McKinley dies a week later and became the third American president assassinated.

Although there can be no royalty in the United States, one young woman, is crowned each year as Miss America. The first such coronation was held for Margaret Gorman, on September 6, 1921.

Miss America reigns for one year, at which point she must retire-unless she removes her clothing, in which case she's deposed. (Or is that denuded?)

September 6, 1951 -
During a drinking party in Mexico City, author William S. Burroughs instructs his wife Joan to balance a glass of gin on her head. He then takes careful aim with his new .38 pistol, and unintentionally blows her brains out in front of their friends. The Mexican authorities later charge Burroughs with criminal imprudence.

So kids remember, when a drunken Beat drug addict writer asks you to play "William Tell" - Just Say No!!!

September 6, 1958 -
Steve McQueen debuted in the western series, Wanted: Dead or Alive, on CBS-TV on this date.

Dick Powell, the producer of the series, saw a preview of The Blob.
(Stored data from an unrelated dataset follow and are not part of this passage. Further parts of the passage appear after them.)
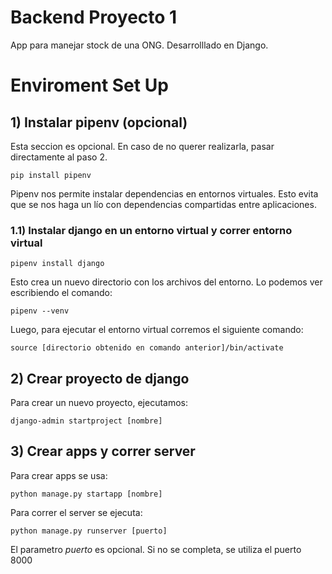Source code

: # Backend Proyecto 1
App para manejar stock de una ONG. Desarrolllado en Django.

# Enviroment Set Up

## 1) Instalar pipenv (opcional)

Esta seccion es opcional. En caso de no querer realizarla, pasar directamente al paso 2.

```
pip install pipenv
```

Pipenv nos permite instalar dependencias en entornos virtuales. Esto evita que se nos haga un lío con dependencias compartidas entre aplicaciones.

### 1.1) Instalar django en un entorno virtual y correr entorno virtual

```
pipenv install django
```

Esto crea un nuevo directorio con los archivos del entorno. Lo podemos ver escribiendo el comando:

```
pipenv --venv
```

Luego, para ejecutar el entorno virtual corremos el siguiente comando:

```
source [directorio obtenido en comando anterior]/bin/activate
```

## 2) Crear proyecto de django

Para crear un nuevo proyecto, ejecutamos:

```
django-admin startproject [nombre]
```

## 3) Crear apps y correr server

Para crear apps se usa:

```
python manage.py startapp [nombre]
```

Para correr el server se ejecuta:

```
python manage.py runserver [puerto]
```

El parametro *puerto* es opcional. Si no se completa, se utiliza el puerto 8000
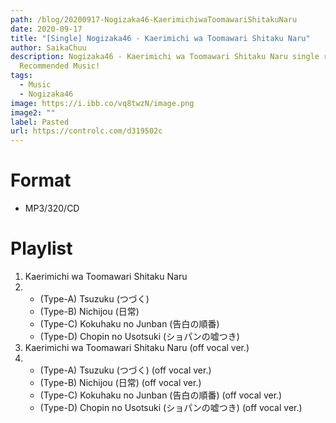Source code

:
```yaml
---
path: /blog/20200917-Nogizaka46-KaerimichiwaToomawariShitakuNaru
date: 2020-09-17
title: "[Single] Nogizaka46 - Kaerimichi wa Toomawari Shitaku Naru"
author: SaikaChuu
description: Nogizaka46 - Kaerimichi wa Toomawari Shitaku Naru single released.
  Recommended Music!
tags:
  - Music
  - Nogizaka46
image: https://i.ibb.co/vq8twzN/image.png
image2: ""
label: Pasted
url: https://controlc.com/d319502c
---
```


# Format

- MP3/320/CD

# Playlist

1. Kaerimichi wa Toomawari Shitaku Naru
2. - (Type-A) Tsuzuku (つづく)
   - (Type-B) Nichijou (日常)
   - (Type-C) Kokuhaku no Junban (告白の順番)
   - (Type-D) Chopin no Usotsuki (ショパンの嘘つき)
3. Kaerimichi wa Toomawari Shitaku Naru (off vocal ver.)
4. - (Type-A) Tsuzuku (つづく) (off vocal ver.)
   - (Type-B) Nichijou (日常) (off vocal ver.)
   - (Type-C) Kokuhaku no Junban (告白の順番) (off vocal ver.)
   - (Type-D) Chopin no Usotsuki (ショパンの嘘つき) (off vocal ver.)
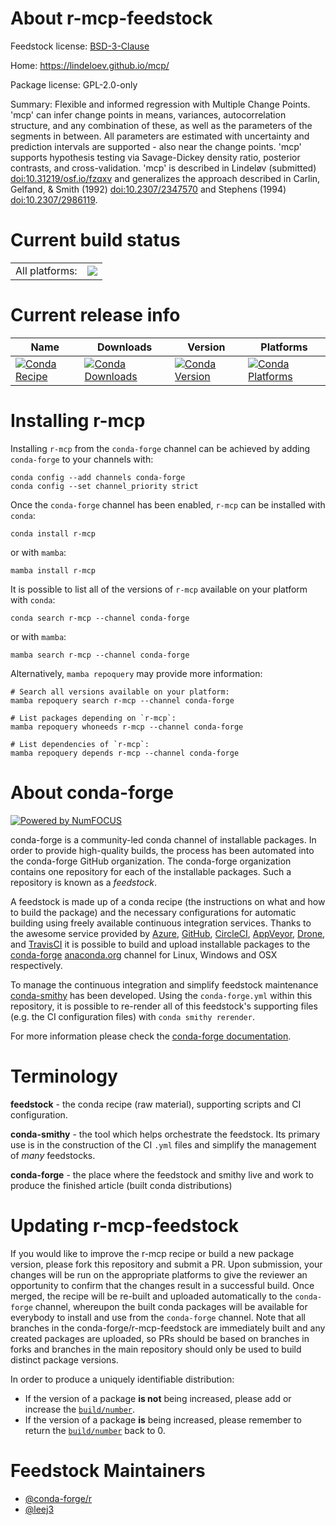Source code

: About r-mcp-feedstock
=====================

Feedstock license: [BSD-3-Clause](https://github.com/conda-forge/r-mcp-feedstock/blob/main/LICENSE.txt)

Home: https://lindeloev.github.io/mcp/

Package license: GPL-2.0-only

Summary: Flexible and informed regression with Multiple Change Points. 'mcp' can infer change points in means, variances, autocorrelation structure, and any combination of these, as well as the parameters of the segments in between. All parameters are estimated with uncertainty and prediction intervals are supported - also near the change points. 'mcp' supports hypothesis testing via Savage-Dickey density ratio, posterior contrasts, and cross-validation. 'mcp' is described in Lindeløv (submitted) <doi:10.31219/osf.io/fzqxv> and generalizes the approach described in Carlin, Gelfand, & Smith (1992) <doi:10.2307/2347570> and Stephens (1994) <doi:10.2307/2986119>.

Current build status
====================


<table><tr><td>All platforms:</td>
    <td>
      <a href="https://dev.azure.com/conda-forge/feedstock-builds/_build/latest?definitionId=20065&branchName=main">
        <img src="https://dev.azure.com/conda-forge/feedstock-builds/_apis/build/status/r-mcp-feedstock?branchName=main">
      </a>
    </td>
  </tr>
</table>

Current release info
====================

| Name | Downloads | Version | Platforms |
| --- | --- | --- | --- |
| [![Conda Recipe](https://img.shields.io/badge/recipe-r--mcp-green.svg)](https://anaconda.org/conda-forge/r-mcp) | [![Conda Downloads](https://img.shields.io/conda/dn/conda-forge/r-mcp.svg)](https://anaconda.org/conda-forge/r-mcp) | [![Conda Version](https://img.shields.io/conda/vn/conda-forge/r-mcp.svg)](https://anaconda.org/conda-forge/r-mcp) | [![Conda Platforms](https://img.shields.io/conda/pn/conda-forge/r-mcp.svg)](https://anaconda.org/conda-forge/r-mcp) |

Installing r-mcp
================

Installing `r-mcp` from the `conda-forge` channel can be achieved by adding `conda-forge` to your channels with:

```
conda config --add channels conda-forge
conda config --set channel_priority strict
```

Once the `conda-forge` channel has been enabled, `r-mcp` can be installed with `conda`:

```
conda install r-mcp
```

or with `mamba`:

```
mamba install r-mcp
```

It is possible to list all of the versions of `r-mcp` available on your platform with `conda`:

```
conda search r-mcp --channel conda-forge
```

or with `mamba`:

```
mamba search r-mcp --channel conda-forge
```

Alternatively, `mamba repoquery` may provide more information:

```
# Search all versions available on your platform:
mamba repoquery search r-mcp --channel conda-forge

# List packages depending on `r-mcp`:
mamba repoquery whoneeds r-mcp --channel conda-forge

# List dependencies of `r-mcp`:
mamba repoquery depends r-mcp --channel conda-forge
```


About conda-forge
=================

[![Powered by
NumFOCUS](https://img.shields.io/badge/powered%20by-NumFOCUS-orange.svg?style=flat&colorA=E1523D&colorB=007D8A)](https://numfocus.org)

conda-forge is a community-led conda channel of installable packages.
In order to provide high-quality builds, the process has been automated into the
conda-forge GitHub organization. The conda-forge organization contains one repository
for each of the installable packages. Such a repository is known as a *feedstock*.

A feedstock is made up of a conda recipe (the instructions on what and how to build
the package) and the necessary configurations for automatic building using freely
available continuous integration services. Thanks to the awesome service provided by
[Azure](https://azure.microsoft.com/en-us/services/devops/), [GitHub](https://github.com/),
[CircleCI](https://circleci.com/), [AppVeyor](https://www.appveyor.com/),
[Drone](https://cloud.drone.io/welcome), and [TravisCI](https://travis-ci.com/)
it is possible to build and upload installable packages to the
[conda-forge](https://anaconda.org/conda-forge) [anaconda.org](https://anaconda.org/)
channel for Linux, Windows and OSX respectively.

To manage the continuous integration and simplify feedstock maintenance
[conda-smithy](https://github.com/conda-forge/conda-smithy) has been developed.
Using the ``conda-forge.yml`` within this repository, it is possible to re-render all of
this feedstock's supporting files (e.g. the CI configuration files) with ``conda smithy rerender``.

For more information please check the [conda-forge documentation](https://conda-forge.org/docs/).

Terminology
===========

**feedstock** - the conda recipe (raw material), supporting scripts and CI configuration.

**conda-smithy** - the tool which helps orchestrate the feedstock.
                   Its primary use is in the construction of the CI ``.yml`` files
                   and simplify the management of *many* feedstocks.

**conda-forge** - the place where the feedstock and smithy live and work to
                  produce the finished article (built conda distributions)


Updating r-mcp-feedstock
========================

If you would like to improve the r-mcp recipe or build a new
package version, please fork this repository and submit a PR. Upon submission,
your changes will be run on the appropriate platforms to give the reviewer an
opportunity to confirm that the changes result in a successful build. Once
merged, the recipe will be re-built and uploaded automatically to the
`conda-forge` channel, whereupon the built conda packages will be available for
everybody to install and use from the `conda-forge` channel.
Note that all branches in the conda-forge/r-mcp-feedstock are
immediately built and any created packages are uploaded, so PRs should be based
on branches in forks and branches in the main repository should only be used to
build distinct package versions.

In order to produce a uniquely identifiable distribution:
 * If the version of a package **is not** being increased, please add or increase
   the [``build/number``](https://docs.conda.io/projects/conda-build/en/latest/resources/define-metadata.html#build-number-and-string).
 * If the version of a package **is** being increased, please remember to return
   the [``build/number``](https://docs.conda.io/projects/conda-build/en/latest/resources/define-metadata.html#build-number-and-string)
   back to 0.

Feedstock Maintainers
=====================

* [@conda-forge/r](https://github.com/orgs/conda-forge/teams/r/)
* [@leej3](https://github.com/leej3/)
Powell was so impressed with McQueen performance that he offered the young actor the lead of the series.

September 6, 1966 -
Parliamentary messenger Demetrios Tsafendas assassinated Prime Minister Hendrik Verwoerd, considered to be the primary architect of apartheid, by stabbing him in his chest on the floor of the South African legislature.

While Verwoerd died shortly thereafter, Apartheid tenaciously clung to life until 1994.

September 6, 1976 -
Years after their well-publicized break-up, Frank Sinatra privately orchestrated a surprize appearance of Dean Martin on Jerry Lewis' annual Labor Day telethon for the MDA. The two privately reconciled and maintained a private relationship throughout the rest of their lives.

If only Sinatra could have knock off broads and booze long enough to deal with the whole Israeli-Palestinian situation

September 6, 1988 -
The crippled soviet Soyuz TM-5 lands safely with 2 cosmonauts aboard. The craft had refused to come down from orbit, leading to the possibility of two cosmonauts being stranded in orbit with no hope of rescue.

In the event, some 'seat of the pants' flying saves the day but the mission closes-out safely more by luck than through planning.